Stored data:
________

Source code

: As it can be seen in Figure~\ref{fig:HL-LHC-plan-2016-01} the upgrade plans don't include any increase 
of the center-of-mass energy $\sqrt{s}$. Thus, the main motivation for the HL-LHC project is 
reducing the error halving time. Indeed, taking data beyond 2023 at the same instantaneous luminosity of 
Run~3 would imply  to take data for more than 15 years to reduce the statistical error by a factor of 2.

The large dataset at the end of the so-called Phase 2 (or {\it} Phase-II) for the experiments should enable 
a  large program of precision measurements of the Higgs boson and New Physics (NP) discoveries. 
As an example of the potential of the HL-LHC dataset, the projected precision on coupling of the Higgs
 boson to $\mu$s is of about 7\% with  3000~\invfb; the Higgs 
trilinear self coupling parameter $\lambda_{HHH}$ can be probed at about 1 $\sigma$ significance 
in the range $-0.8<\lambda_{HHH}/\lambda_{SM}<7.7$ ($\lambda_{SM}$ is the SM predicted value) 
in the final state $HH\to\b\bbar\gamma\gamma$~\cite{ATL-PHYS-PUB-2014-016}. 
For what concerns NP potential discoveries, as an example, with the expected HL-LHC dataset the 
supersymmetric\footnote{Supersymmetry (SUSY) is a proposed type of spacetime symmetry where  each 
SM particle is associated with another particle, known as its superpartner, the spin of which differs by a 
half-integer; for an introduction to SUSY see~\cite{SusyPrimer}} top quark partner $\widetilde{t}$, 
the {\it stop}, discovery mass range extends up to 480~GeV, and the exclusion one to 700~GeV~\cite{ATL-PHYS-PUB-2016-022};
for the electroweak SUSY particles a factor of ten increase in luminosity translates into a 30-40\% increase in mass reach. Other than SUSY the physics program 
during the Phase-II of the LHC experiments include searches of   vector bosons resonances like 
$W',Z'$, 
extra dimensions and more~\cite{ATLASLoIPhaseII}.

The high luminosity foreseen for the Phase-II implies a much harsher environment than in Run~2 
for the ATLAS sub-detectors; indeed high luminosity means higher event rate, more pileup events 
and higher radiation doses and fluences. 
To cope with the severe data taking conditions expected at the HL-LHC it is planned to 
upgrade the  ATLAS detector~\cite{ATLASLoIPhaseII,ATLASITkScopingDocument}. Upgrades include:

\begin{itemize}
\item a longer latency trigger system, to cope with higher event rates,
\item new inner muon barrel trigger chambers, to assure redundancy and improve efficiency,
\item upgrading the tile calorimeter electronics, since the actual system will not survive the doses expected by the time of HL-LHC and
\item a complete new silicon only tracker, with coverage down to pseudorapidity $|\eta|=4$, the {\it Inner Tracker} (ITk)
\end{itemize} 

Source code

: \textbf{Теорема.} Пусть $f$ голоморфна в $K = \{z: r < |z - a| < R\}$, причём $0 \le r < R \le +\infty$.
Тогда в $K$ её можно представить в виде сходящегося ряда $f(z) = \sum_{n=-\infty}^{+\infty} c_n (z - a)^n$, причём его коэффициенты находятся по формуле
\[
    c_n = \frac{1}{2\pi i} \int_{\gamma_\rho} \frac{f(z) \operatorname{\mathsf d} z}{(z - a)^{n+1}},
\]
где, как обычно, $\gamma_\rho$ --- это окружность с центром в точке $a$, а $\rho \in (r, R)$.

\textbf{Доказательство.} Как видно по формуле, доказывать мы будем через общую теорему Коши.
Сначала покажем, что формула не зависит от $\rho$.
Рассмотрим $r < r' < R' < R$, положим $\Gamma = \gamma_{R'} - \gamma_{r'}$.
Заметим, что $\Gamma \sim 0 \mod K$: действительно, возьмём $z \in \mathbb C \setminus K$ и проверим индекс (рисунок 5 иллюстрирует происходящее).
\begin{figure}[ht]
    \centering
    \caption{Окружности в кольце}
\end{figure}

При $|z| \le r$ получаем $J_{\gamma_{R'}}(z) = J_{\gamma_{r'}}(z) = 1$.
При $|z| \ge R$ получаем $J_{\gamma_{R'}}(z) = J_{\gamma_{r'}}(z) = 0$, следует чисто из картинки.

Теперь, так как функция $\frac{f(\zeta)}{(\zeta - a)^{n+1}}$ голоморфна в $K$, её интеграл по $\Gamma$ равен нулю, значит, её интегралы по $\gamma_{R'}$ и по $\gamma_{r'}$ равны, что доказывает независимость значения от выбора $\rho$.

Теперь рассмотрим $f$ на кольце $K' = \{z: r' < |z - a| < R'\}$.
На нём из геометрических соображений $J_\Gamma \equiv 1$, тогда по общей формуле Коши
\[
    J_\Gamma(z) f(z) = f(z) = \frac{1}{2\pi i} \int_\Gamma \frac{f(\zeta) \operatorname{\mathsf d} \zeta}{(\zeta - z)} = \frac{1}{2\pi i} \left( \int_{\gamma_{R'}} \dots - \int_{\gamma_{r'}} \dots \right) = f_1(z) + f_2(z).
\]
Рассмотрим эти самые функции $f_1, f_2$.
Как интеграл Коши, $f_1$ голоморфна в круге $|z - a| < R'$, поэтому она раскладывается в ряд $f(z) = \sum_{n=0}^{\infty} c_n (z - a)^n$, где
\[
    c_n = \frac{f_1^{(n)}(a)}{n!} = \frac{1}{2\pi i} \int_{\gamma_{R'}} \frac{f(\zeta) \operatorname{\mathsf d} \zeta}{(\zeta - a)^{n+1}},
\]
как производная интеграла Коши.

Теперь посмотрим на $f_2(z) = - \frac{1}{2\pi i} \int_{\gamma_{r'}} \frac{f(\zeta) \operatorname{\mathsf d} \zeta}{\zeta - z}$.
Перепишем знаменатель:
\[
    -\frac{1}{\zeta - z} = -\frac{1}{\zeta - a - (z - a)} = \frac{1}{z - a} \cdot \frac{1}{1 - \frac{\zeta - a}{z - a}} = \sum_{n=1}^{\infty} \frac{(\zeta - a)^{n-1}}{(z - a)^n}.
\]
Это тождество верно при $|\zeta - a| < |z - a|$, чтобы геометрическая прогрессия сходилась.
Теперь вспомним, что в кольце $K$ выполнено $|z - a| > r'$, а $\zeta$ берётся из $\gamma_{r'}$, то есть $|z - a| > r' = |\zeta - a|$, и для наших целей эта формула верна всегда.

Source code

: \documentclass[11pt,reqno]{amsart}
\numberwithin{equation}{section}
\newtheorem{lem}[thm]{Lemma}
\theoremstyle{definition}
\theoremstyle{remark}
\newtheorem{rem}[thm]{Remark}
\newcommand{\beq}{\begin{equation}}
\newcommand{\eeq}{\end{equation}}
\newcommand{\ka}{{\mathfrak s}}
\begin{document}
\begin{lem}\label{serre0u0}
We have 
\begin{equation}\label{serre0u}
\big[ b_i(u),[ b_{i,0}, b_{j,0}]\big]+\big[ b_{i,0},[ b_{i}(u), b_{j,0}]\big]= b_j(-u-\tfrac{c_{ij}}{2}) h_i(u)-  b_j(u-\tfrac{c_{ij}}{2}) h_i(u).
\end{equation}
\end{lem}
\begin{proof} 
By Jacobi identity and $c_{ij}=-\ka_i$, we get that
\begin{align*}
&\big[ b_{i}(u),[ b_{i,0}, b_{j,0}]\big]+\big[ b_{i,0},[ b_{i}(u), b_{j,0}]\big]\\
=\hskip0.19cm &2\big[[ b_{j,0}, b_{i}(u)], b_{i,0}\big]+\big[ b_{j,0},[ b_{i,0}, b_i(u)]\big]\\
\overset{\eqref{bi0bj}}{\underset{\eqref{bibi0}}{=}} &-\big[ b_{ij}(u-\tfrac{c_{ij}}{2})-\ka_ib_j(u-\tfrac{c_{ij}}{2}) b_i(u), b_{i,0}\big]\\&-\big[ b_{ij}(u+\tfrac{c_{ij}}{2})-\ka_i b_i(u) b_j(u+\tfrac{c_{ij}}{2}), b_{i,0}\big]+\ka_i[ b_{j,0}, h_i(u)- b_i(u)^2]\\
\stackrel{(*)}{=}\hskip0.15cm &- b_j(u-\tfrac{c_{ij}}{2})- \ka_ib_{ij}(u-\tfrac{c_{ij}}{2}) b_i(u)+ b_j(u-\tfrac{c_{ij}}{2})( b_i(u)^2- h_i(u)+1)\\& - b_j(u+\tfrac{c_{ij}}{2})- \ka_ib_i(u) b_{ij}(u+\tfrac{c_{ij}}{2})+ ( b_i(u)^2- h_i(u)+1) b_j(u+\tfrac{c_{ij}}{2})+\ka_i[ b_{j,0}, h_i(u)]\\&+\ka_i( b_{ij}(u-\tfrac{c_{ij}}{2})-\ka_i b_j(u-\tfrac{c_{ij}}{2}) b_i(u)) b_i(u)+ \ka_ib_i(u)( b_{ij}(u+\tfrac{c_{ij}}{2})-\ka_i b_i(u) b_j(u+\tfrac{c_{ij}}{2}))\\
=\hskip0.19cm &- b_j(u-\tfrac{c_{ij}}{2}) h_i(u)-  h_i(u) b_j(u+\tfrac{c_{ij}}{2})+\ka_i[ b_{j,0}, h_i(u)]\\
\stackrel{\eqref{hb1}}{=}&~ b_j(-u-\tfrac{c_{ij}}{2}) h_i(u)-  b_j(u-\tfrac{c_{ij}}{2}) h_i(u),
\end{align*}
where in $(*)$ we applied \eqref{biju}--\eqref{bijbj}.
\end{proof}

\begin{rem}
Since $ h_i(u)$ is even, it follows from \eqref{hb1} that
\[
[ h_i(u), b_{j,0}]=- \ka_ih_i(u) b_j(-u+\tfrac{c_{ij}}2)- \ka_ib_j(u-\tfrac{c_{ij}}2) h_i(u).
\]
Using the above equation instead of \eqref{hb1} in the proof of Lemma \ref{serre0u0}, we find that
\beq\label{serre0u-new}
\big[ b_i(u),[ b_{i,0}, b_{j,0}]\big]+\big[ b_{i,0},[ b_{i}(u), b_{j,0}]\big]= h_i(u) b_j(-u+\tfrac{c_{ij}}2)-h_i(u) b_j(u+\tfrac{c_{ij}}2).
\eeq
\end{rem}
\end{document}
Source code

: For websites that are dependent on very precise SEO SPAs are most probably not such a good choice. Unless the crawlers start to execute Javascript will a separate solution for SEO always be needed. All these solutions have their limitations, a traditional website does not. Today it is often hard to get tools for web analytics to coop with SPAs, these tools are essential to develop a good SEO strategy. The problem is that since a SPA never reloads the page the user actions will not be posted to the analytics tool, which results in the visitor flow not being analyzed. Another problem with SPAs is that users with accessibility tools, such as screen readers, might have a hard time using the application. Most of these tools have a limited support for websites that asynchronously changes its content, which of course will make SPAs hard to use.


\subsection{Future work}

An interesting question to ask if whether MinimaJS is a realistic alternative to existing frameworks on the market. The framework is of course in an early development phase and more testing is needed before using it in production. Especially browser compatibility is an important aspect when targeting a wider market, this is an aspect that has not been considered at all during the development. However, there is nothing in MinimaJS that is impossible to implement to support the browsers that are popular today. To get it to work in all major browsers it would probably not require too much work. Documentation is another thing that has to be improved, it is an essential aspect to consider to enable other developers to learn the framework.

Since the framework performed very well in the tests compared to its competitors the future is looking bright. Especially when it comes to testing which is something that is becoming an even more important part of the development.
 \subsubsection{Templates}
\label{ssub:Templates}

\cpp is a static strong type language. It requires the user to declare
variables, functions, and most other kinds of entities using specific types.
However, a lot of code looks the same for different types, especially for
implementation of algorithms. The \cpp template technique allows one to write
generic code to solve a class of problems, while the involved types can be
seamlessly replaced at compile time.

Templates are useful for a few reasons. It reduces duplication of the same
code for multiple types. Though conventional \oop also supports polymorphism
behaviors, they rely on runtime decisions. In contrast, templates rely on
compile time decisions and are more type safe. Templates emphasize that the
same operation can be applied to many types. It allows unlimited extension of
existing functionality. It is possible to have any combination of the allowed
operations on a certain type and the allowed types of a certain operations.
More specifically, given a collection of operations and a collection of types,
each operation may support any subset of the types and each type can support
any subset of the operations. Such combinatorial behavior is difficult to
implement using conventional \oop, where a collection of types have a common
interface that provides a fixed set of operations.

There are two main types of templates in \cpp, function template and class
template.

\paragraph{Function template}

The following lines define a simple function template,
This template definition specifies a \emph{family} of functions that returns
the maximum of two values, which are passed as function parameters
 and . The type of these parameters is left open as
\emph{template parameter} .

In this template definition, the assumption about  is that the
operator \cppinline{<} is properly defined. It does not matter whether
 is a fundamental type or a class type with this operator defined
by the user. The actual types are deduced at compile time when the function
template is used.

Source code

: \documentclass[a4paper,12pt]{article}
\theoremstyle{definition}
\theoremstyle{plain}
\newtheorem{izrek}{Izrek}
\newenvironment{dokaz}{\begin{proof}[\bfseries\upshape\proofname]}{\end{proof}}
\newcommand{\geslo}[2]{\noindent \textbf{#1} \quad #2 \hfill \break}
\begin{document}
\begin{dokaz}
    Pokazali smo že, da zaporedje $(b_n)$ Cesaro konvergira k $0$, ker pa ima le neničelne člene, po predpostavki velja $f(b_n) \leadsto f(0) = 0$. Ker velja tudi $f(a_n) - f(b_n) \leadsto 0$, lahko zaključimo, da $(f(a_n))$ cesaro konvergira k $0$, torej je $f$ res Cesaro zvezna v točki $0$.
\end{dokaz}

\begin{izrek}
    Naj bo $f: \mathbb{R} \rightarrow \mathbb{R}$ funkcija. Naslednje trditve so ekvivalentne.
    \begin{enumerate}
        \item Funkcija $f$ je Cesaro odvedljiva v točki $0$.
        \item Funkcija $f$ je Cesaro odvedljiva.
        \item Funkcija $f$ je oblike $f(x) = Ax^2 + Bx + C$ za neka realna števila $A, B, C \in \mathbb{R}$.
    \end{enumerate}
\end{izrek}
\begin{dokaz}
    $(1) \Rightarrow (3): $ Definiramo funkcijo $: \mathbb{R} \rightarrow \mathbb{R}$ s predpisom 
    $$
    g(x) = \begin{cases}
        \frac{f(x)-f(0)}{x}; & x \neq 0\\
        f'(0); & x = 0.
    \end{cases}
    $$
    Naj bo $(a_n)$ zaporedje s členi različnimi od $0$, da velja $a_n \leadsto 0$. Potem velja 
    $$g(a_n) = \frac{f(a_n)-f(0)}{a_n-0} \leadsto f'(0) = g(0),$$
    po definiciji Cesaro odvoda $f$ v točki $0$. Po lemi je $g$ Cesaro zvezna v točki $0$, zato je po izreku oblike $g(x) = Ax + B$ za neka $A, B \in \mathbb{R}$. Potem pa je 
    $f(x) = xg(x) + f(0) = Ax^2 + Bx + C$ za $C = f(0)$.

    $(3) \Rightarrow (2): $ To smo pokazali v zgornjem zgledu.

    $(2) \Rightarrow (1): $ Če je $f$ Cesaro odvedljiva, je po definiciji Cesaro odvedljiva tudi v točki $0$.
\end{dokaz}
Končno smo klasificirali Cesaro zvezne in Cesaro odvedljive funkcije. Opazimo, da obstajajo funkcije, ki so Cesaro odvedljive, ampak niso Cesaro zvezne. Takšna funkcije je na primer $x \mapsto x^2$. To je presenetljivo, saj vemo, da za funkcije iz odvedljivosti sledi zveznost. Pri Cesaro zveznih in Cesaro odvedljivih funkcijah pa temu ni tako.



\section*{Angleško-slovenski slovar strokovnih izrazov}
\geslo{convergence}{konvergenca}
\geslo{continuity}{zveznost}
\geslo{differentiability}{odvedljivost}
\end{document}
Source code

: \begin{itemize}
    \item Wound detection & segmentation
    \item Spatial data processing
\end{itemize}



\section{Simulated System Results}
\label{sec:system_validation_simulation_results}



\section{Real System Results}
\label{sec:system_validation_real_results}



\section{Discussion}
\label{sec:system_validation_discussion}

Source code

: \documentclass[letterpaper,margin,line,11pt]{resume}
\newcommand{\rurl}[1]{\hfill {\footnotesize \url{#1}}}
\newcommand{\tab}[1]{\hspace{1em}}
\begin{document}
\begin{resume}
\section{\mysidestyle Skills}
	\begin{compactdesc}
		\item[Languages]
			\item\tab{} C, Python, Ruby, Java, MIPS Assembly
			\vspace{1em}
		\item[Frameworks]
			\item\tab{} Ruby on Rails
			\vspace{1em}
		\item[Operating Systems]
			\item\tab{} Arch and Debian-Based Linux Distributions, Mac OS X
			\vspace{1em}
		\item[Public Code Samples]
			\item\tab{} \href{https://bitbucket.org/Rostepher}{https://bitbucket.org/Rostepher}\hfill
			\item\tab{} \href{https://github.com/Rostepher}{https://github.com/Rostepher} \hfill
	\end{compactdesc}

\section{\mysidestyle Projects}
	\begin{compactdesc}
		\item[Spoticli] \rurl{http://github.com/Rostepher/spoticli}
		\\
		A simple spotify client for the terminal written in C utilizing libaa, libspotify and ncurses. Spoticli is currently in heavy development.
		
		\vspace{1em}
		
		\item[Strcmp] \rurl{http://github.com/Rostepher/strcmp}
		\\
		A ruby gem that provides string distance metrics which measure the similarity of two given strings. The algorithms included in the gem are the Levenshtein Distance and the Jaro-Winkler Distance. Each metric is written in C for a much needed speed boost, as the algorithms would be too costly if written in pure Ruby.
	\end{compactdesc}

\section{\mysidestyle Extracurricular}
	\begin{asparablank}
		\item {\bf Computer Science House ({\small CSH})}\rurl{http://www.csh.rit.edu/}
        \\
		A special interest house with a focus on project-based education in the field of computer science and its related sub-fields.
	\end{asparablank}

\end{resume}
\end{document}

________

| To do |
The answer must be every line of the records above that holds the word "rurl".

| Finished exercise |
\newcommand{\rurl}[1]{\hfill {\footnotesize \url{#1}}}
		\item[Spoticli] \rurl{http://github.com/Rostepher/spoticli}
		\item[Strcmp] \rurl{http://github.com/Rostepher/strcmp}
		\item {\bf Computer Science House ({\small CSH})}\rurl{http://www.csh.rit.edu/}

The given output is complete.